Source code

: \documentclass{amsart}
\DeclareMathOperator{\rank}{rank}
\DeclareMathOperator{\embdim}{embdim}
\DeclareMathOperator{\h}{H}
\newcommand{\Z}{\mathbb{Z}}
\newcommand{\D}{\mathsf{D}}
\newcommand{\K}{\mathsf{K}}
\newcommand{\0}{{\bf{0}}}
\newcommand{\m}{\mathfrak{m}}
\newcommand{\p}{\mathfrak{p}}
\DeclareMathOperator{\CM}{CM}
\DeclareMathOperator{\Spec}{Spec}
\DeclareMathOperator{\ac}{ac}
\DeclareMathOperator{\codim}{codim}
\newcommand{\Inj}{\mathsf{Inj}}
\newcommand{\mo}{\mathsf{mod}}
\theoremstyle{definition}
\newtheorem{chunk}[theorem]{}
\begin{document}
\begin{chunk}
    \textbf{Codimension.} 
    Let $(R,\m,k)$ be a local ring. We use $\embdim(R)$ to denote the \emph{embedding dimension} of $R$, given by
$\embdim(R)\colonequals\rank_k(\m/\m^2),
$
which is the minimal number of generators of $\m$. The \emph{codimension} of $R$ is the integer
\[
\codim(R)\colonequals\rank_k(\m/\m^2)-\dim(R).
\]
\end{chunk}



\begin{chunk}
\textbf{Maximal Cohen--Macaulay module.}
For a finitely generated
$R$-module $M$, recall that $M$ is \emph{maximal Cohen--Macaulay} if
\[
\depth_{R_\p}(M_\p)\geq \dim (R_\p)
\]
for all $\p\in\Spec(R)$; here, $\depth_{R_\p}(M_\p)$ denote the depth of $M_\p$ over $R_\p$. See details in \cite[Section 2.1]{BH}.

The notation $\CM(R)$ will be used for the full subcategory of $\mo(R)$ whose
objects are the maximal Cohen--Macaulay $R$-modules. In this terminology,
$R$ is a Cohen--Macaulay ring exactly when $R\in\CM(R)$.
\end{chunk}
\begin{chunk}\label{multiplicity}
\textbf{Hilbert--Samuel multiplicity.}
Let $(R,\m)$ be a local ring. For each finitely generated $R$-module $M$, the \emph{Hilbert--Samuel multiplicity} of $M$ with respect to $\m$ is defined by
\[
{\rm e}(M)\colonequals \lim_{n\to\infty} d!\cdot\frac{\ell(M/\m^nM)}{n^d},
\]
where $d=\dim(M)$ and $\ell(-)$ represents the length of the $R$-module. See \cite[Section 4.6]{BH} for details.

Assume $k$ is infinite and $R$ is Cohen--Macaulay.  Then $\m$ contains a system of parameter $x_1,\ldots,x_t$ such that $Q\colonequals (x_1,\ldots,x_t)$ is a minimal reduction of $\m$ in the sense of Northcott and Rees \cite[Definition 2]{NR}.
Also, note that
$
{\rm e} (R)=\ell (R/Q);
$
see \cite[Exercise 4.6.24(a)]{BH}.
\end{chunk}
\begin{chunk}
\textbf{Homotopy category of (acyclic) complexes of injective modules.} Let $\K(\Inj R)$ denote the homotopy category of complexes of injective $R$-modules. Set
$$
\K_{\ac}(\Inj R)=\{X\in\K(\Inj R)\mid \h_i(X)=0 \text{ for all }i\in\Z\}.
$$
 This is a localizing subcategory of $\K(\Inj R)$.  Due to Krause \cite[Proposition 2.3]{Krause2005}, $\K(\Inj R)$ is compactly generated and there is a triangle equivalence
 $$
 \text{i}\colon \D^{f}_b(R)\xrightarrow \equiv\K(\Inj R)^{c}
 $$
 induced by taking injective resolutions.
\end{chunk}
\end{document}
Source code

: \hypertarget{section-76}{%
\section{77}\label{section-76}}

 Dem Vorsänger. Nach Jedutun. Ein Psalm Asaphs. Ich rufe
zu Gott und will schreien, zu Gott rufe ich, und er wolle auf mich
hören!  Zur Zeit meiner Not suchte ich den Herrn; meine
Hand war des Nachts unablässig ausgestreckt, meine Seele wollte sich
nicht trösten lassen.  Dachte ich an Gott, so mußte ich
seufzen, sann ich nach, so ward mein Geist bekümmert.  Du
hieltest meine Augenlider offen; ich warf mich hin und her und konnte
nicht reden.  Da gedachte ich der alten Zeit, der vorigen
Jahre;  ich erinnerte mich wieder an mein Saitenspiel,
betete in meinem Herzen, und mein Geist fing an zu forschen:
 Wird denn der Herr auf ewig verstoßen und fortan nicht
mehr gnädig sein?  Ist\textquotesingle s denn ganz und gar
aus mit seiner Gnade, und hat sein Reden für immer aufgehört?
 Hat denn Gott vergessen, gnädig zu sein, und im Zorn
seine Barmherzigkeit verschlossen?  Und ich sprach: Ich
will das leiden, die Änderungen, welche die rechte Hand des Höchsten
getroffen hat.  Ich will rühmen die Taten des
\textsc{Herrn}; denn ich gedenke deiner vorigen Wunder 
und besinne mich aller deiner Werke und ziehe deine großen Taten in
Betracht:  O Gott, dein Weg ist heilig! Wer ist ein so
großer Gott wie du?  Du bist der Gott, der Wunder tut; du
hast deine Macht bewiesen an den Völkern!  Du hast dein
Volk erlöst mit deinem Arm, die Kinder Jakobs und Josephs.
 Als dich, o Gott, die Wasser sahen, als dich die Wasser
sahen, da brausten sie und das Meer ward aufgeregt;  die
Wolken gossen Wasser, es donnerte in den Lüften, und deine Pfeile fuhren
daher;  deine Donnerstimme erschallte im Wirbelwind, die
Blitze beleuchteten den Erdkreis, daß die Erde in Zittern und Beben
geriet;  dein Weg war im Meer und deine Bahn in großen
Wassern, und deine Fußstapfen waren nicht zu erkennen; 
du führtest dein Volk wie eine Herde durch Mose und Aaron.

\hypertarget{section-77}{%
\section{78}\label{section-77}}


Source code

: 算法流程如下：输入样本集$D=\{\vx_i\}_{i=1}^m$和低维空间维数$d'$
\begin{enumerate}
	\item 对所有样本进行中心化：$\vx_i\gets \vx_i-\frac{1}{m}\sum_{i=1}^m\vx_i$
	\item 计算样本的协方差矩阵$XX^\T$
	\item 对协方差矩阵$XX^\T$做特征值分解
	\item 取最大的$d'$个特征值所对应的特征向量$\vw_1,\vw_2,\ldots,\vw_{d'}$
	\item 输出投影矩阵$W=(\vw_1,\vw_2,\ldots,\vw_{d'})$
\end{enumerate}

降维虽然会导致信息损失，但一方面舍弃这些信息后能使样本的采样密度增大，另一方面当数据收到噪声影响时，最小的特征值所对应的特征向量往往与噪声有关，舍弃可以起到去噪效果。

===============

* What you are asked to do: All the lines above are to be copied exactly, with none left out.

* Solution for this exercise:
Source code

: \documentclass{amsart}
\DeclareMathOperator{\rank}{rank}
\DeclareMathOperator{\embdim}{embdim}
\DeclareMathOperator{\h}{H}
\newcommand{\Z}{\mathbb{Z}}
\newcommand{\D}{\mathsf{D}}
\newcommand{\K}{\mathsf{K}}
\newcommand{\0}{{\bf{0}}}
\newcommand{\m}{\mathfrak{m}}
\newcommand{\p}{\mathfrak{p}}
\DeclareMathOperator{\CM}{CM}
\DeclareMathOperator{\Spec}{Spec}
\DeclareMathOperator{\ac}{ac}
\DeclareMathOperator{\codim}{codim}
\newcommand{\Inj}{\mathsf{Inj}}
\newcommand{\mo}{\mathsf{mod}}
\theoremstyle{definition}
\newtheorem{chunk}[theorem]{}
\begin{document}
\begin{chunk}
    \textbf{Codimension.} 
    Let $(R,\m,k)$ be a local ring. We use $\embdim(R)$ to denote the \emph{embedding dimension} of $R$, given by
$\embdim(R)\colonequals\rank_k(\m/\m^2),
$
which is the minimal number of generators of $\m$. The \emph{codimension} of $R$ is the integer
\[
\codim(R)\colonequals\rank_k(\m/\m^2)-\dim(R).
\]
\end{chunk}



\begin{chunk}
\textbf{Maximal Cohen--Macaulay module.}
For a finitely generated
$R$-module $M$, recall that $M$ is \emph{maximal Cohen--Macaulay} if
\[
\depth_{R_\p}(M_\p)\geq \dim (R_\p)
\]
for all $\p\in\Spec(R)$; here, $\depth_{R_\p}(M_\p)$ denote the depth of $M_\p$ over $R_\p$. See details in \cite[Section 2.1]{BH}.

The notation $\CM(R)$ will be used for the full subcategory of $\mo(R)$ whose
objects are the maximal Cohen--Macaulay $R$-modules. In this terminology,
$R$ is a Cohen--Macaulay ring exactly when $R\in\CM(R)$.
\end{chunk}
\begin{chunk}\label{multiplicity}
\textbf{Hilbert--Samuel multiplicity.}
Let $(R,\m)$ be a local ring. For each finitely generated $R$-module $M$, the \emph{Hilbert--Samuel multiplicity} of $M$ with respect to $\m$ is defined by
\[
{\rm e}(M)\colonequals \lim_{n\to\infty} d!\cdot\frac{\ell(M/\m^nM)}{n^d},
\]
where $d=\dim(M)$ and $\ell(-)$ represents the length of the $R$-module. See \cite[Section 4.6]{BH} for details.

Assume $k$ is infinite and $R$ is Cohen--Macaulay.  Then $\m$ contains a system of parameter $x_1,\ldots,x_t$ such that $Q\colonequals (x_1,\ldots,x_t)$ is a minimal reduction of $\m$ in the sense of Northcott and Rees \cite[Definition 2]{NR}.
Also, note that
$
{\rm e} (R)=\ell (R/Q);
$
see \cite[Exercise 4.6.24(a)]{BH}.
\end{chunk}
\begin{chunk}
\textbf{Homotopy category of (acyclic) complexes of injective modules.} Let $\K(\Inj R)$ denote the homotopy category of complexes of injective $R$-modules. Set
$$
\K_{\ac}(\Inj R)=\{X\in\K(\Inj R)\mid \h_i(X)=0 \text{ for all }i\in\Z\}.
$$
 This is a localizing subcategory of $\K(\Inj R)$.  Due to Krause \cite[Proposition 2.3]{Krause2005}, $\K(\Inj R)$ is compactly generated and there is a triangle equivalence
 $$
 \text{i}\colon \D^{f}_b(R)\xrightarrow \equiv\K(\Inj R)^{c}
 $$
 induced by taking injective resolutions.
\end{chunk}
\end{document}
Source code

: \hypertarget{section-76}{%
\section{77}\label{section-76}}

 Dem Vorsänger. Nach Jedutun. Ein Psalm Asaphs. Ich rufe
zu Gott und will schreien, zu Gott rufe ich, und er wolle auf mich
hören!  Zur Zeit meiner Not suchte ich den Herrn; meine
Hand war des Nachts unablässig ausgestreckt, meine Seele wollte sich
nicht trösten lassen.  Dachte ich an Gott, so mußte ich
seufzen, sann ich nach, so ward mein Geist bekümmert.  Du
hieltest meine Augenlider offen; ich warf mich hin und her und konnte
nicht reden.  Da gedachte ich der alten Zeit, der vorigen
Jahre;  ich erinnerte mich wieder an mein Saitenspiel,
betete in meinem Herzen, und mein Geist fing an zu forschen:
 Wird denn der Herr auf ewig verstoßen und fortan nicht
mehr gnädig sein?  Ist\textquotesingle s denn ganz und gar
aus mit seiner Gnade, und hat sein Reden für immer aufgehört?
 Hat denn Gott vergessen, gnädig zu sein, und im Zorn
seine Barmherzigkeit verschlossen?  Und ich sprach: Ich
will das leiden, die Änderungen, welche die rechte Hand des Höchsten
getroffen hat.  Ich will rühmen die Taten des
\textsc{Herrn}; denn ich gedenke deiner vorigen Wunder 
und besinne mich aller deiner Werke und ziehe deine großen Taten in
Betracht:  O Gott, dein Weg ist heilig! Wer ist ein so
großer Gott wie du?  Du bist der Gott, der Wunder tut; du
hast deine Macht bewiesen an den Völkern!  Du hast dein
Volk erlöst mit deinem Arm, die Kinder Jakobs und Josephs.
 Als dich, o Gott, die Wasser sahen, als dich die Wasser
sahen, da brausten sie und das Meer ward aufgeregt;  die
Wolken gossen Wasser, es donnerte in den Lüften, und deine Pfeile fuhren
daher;  deine Donnerstimme erschallte im Wirbelwind, die
Blitze beleuchteten den Erdkreis, daß die Erde in Zittern und Beben
geriet;  dein Weg war im Meer und deine Bahn in großen
Wassern, und deine Fußstapfen waren nicht zu erkennen; 
du führtest dein Volk wie eine Herde durch Mose und Aaron.

\hypertarget{section-77}{%
\section{78}\label{section-77}}


Source code

: 算法流程如下：输入样本集$D=\{\vx_i\}_{i=1}^m$和低维空间维数$d'$
\begin{enumerate}
	\item 对所有样本进行中心化：$\vx_i\gets \vx_i-\frac{1}{m}\sum_{i=1}^m\vx_i$
	\item 计算样本的协方差矩阵$XX^\T$
	\item 对协方差矩阵$XX^\T$做特征值分解
	\item 取最大的$d'$个特征值所对应的特征向量$\vw_1,\vw_2,\ldots,\vw_{d'}$
	\item 输出投影矩阵$W=(\vw_1,\vw_2,\ldots,\vw_{d'})$
\end{enumerate}

降维虽然会导致信息损失，但一方面舍弃这些信息后能使样本的采样密度增大，另一方面当数据收到噪声影响时，最小的特征值所对应的特征向量往往与噪声有关，舍弃可以起到去噪效果。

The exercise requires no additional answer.